4 key questions to ask when considering a cash advance
A credit card cash advance is like grocery shopping at a convenience store: handy but expensive. It's not surprising, then, that recession-bitten consumers are turning away from cash advances.
That's a good thing, financial experts say. Except in the most dire of emergencies, cash advances are a bad financial idea.
"That's your highest-risk money, when someone's using their credit card as an ATM," says Mark Berg, president of Timothy Financial Counsel, a Wheaton, Ill.-based financial planning firm.
Advances, essentially loans from your credit card issuer, are easily available in two ways: via an ATM or by cashing a convenience check. But you pay for that convenience with high fees and compounded interest rates that soar into the double digits. While some offers come with low introductory, or "teaser" rates, they can seduce consumers into a false sense of security, adds Heidi Albert, president of School2Life.com, a Chicago-based company that teaches money-management skills to young adults.
"They say, 'They wouldn't have given me the money if they thought I couldn't pay it back,'" she says.
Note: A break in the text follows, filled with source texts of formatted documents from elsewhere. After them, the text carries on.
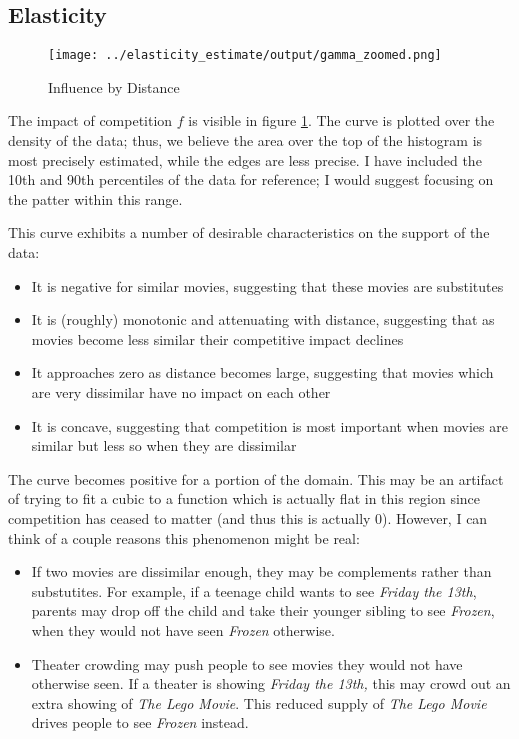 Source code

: \documentclass{article}
\begin{document}
\subsection{Elasticity}

\begin{center}
    \begin{figure}
        \texttt{[image: ../elasticity\_estimate/output/gamma\_zoomed.png]}
        \caption{Influence by Distance}
        \label{fig:gamma_zoomed}
    \end{figure}
\end{center}

The impact of competition $f$ is visible in figure \ref{fig:gamma_zoomed}. The curve is plotted over the density of the data; thus, we believe the area over the top of the histogram is most precisely estimated, while the edges are less precise. I have included the 10th and 90th percentiles of the data for reference; I would suggest focusing on the patter within this range.

This curve exhibits a number of desirable characteristics on the support of the data:
\begin{itemize}
    \item It is negative for similar movies, suggesting that these movies are substitutes
    \item It is (roughly) monotonic and attenuating with distance, suggesting that as movies become less similar their competitive impact declines
    \item It approaches zero as distance becomes large, suggesting that movies which are very dissimilar have no impact on each other
    \item It is concave, suggesting that competition is most important when movies are similar but less so when they are dissimilar
\end{itemize}

The curve becomes positive for a portion of the domain. This may be an artifact of trying to fit a cubic to a function which is actually flat in this region since competition has ceased to matter (and thus this is actually 0). However, I can think of a couple reasons this phenomenon might be real:
\begin{itemize}
    \item If two movies are dissimilar enough, they may be complements rather than substutites. For example, if a teenage child wants to see \emph{Friday the 13th}, parents may drop off the child and take their younger sibling to see \emph{Frozen}, when they would not have seen \emph{Frozen} otherwise.
    \item Theater crowding may push people to see movies they would not have otherwise seen. If a theater is showing \emph{Friday the 13th,} this may crowd out an extra showing of \emph{The Lego Movie}. This reduced supply of \emph{The Lego Movie} drives people to see \emph{Frozen} instead.
\end{itemize}
\end{document}
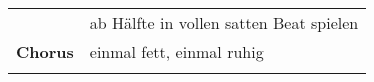 \begin{tabular}{p{1.6cm}l}
	                & ab Hälfte in vollen satten Beat spielen                       \\ %
	\textbf{Chorus} & einmal fett, einmal ruhig                                     \\ %
	                &                                                               \\
\end{tabular}

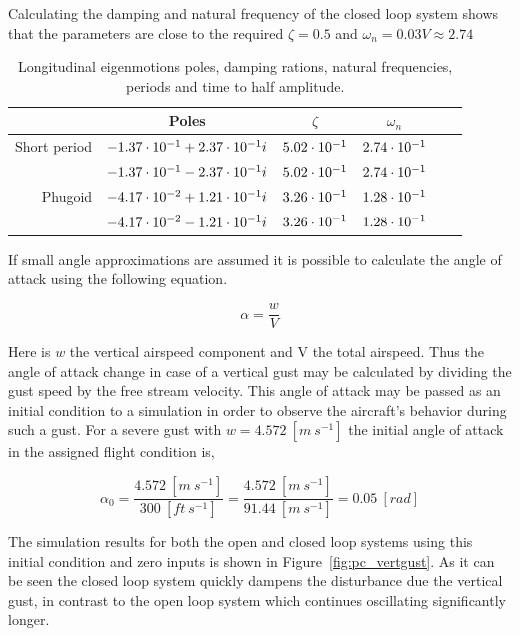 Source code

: Calculating the damping and natural frequency of the closed loop system shows that the parameters are close to the required $\zeta=0.5$ and $\omega_n=0.03V\approx 2.74$
\begin{table}[h!]
    \centering
    \begin{tabular}{ r | c c c c c }
                     & Poles                           & $\zeta$        & $\omega_n$     \\ \hline \hline
        Short period & $-1.37\cdot 10^{-1} + 2.37\cdot 10^{-1}i$ & $5.02\cdot 10^{-1}$ & $2.74\cdot 10^{-1}$ \\  
                     & $-1.37\cdot 10^{-1} - 2.37\cdot 10^{-1}i$ & $5.02\cdot 10^{-1}$ & $2.74\cdot 10^{-1}$ \\ \hline
        Phugoid      & $-4.17\cdot 10^{-2} + 1.21\cdot 10^{-1}i$ & $3.26\cdot 10^{-1}$ & $1.28\cdot 10^{-1}$ \\   
                     & $-4.17\cdot 10^{-2} - 1.21\cdot 10^{-1}i$ & $3.26\cdot 10^{-1}$ & $1.28\cdot 10^{-1}$
    \end{tabular}
    \caption{Longitudinal eigenmotions poles, damping rations, natural frequencies, periods and time to half amplitude.}
\end{table}

If small angle approximations are assumed it is possible to calculate the angle of attack using the following equation.

\begin{equation}
    \alpha = \frac{w}{V}
\end{equation}

Here is $w$ the vertical airspeed component and V the total airspeed. Thus the angle of attack change in case of a vertical gust may be calculated by dividing the gust speed by the free stream velocity. This angle of attack may be passed as an initial condition to a simulation in order to observe the aircraft's behavior during such a gust. For a severe gust with $w=4.572\ [m\ s^{-1}]$ the initial angle of attack in the assigned flight condition is,

\begin{equation}
    \alpha_0=\frac{4.572\ [m\ s^{-1}]}{300\ [ft\ s^{-1}]}=\frac{4.572\ [m\ s^{-1}]}{91.44\ [m\ s^{-1}]} = 0.05\ [rad]
\end{equation}

The simulation results for both the open and closed loop systems using this initial condition and zero inputs is shown in Figure~\ref{fig:pc_vertgust}. As it can be seen the closed loop system quickly dampens the disturbance due the vertical gust, in contrast to the open loop system which continues oscillating significantly longer.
Becoming much less popular
Given these lean economic times, it's not surprising that cash advances have fallen out of favor. Usage dropped 35.6 percent during the first quarter of 2010 over that same period in 2009, according to payment industry newsletter Nilson Report. The decline marks the latest plunge in a downward trend, says Nilson Report publisher David Robertson.
There are plenty of possible reasons for the decline. First, they're very expensive. According to David Jones, president of Association of Independent Credit Card Counseling Agencies, a nonprofit credit counselor accrediting group based in Fairfax, Va.:
- Interest rates on cash advances average from 1 percent to 7 percent higher than a card's standard purchase interest rate. That means if your card's standard APR is 15 percent, you could pay up to 22 percent for cash advances.
- The average cash advance fee is $10 to $20. That's on top of any interest rate charged.
Worse, consumers who take out cash advances usually give up their grace period -- the period during which, on ordinary purchases, consumers can use their credit cards without incurring any interest charges, as long as they don't carry balances. With a typical cash advance, interest is charged from the moment the cash is withdrawn.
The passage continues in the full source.